2008年10月16日星期四

Diatoms















Diatoms, mighty microscopic algae, have profound influence on climate, producing 20 percent of the oxygen we breathe by capturing atmospheric carbon and in so doing, countering the greenhouse effect. Since their evolutionary origins these photosynthetic wonders have come to acquire advantageous genes from bacterial, animal and plant ancestors enabling them to thrive in today's oceans.

These organisms represent a veritable melting pot of traits—a hybrid of genetic mechanisms contributed by ancestral lineages of plants, animals, and bacteria, and optimized over the relatively short evolutionary timeframe of 180 million years since they first appeared. Gene transfer between diatoms and other organisms has been extremely common, making diatoms 'transgenic by nature'.

From plants, the diatom inherited photosynthesis, and from animals the production of urea.

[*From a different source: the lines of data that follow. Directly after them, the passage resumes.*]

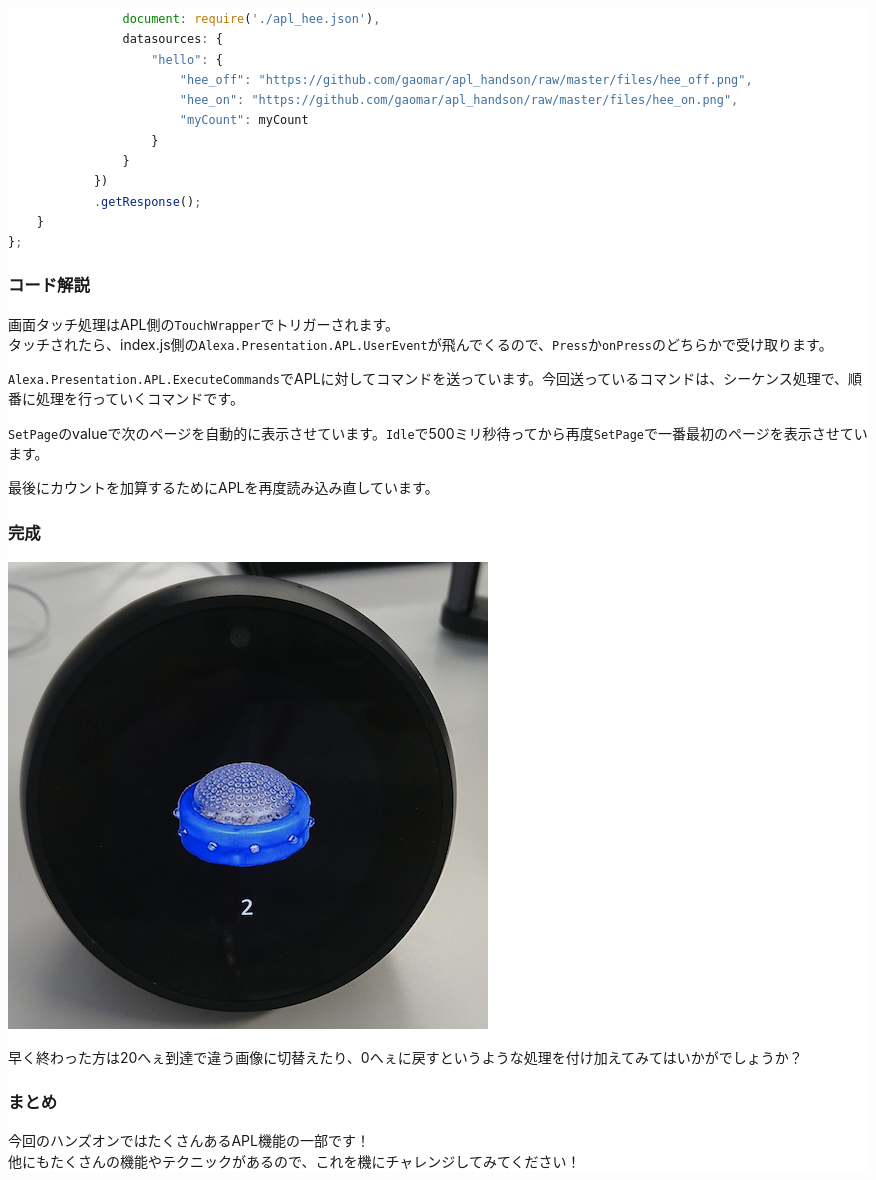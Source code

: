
 ```javascript:index.js
                document: require('./apl_hee.json'),
                datasources: {
                    "hello": {
                        "hee_off": "https://github.com/gaomar/apl_handson/raw/master/files/hee_off.png",
                        "hee_on": "https://github.com/gaomar/apl_handson/raw/master/files/hee_on.png",
                        "myCount": myCount
                    }
                }
            })
            .getResponse();            
    }
};
```

### コード解説
画面タッチ処理はAPL側の`TouchWrapper`でトリガーされます。  
タッチされたら、index.js側の`Alexa.Presentation.APL.UserEvent`が飛んでくるので、`Press`か`onPress`のどちらかで受け取ります。

`Alexa.Presentation.APL.ExecuteCommands`でAPLに対してコマンドを送っています。今回送っているコマンドは、シーケンス処理で、順番に処理を行っていくコマンドです。

`SetPage`のvalueで次のページを自動的に表示させています。`Idle`で500ミリ秒待ってから再度`SetPage`で一番最初のページを表示させています。

最後にカウントを加算するためにAPLを再度読み込み直しています。

### 完成

![s405](images/s405.png)

早く終わった方は20へぇ到達で違う画像に切替えたり、0へぇに戻すというような処理を付け加えてみてはいかがでしょうか？

### まとめ
今回のハンズオンではたくさんあるAPL機能の一部です！  
他にもたくさんの機能やテクニックがあるので、これを機にチャレンジしてみてください！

It is speculated that the diatom uses urea to store nitrogen, not to eliminate it like animals do, because nitrogen is a precious nutrient in the ocean. What's more, the tiny alga draws the best of both worlds—it can convert fat into sugar, as well as sugar into fat—extremely useful in times of nutrient shortage.


The lifestyle of diatoms can be characterized as "bloom or bust." When light and nutrient conditions in the upper reaches of the ocean are favorable, particularly at the onset of spring, diatoms gain an edge and tend to dominate their phytoplankton brethren. When food is scarce, they die and sink, carrying their complement of carbon dioxide to the deeper recesses.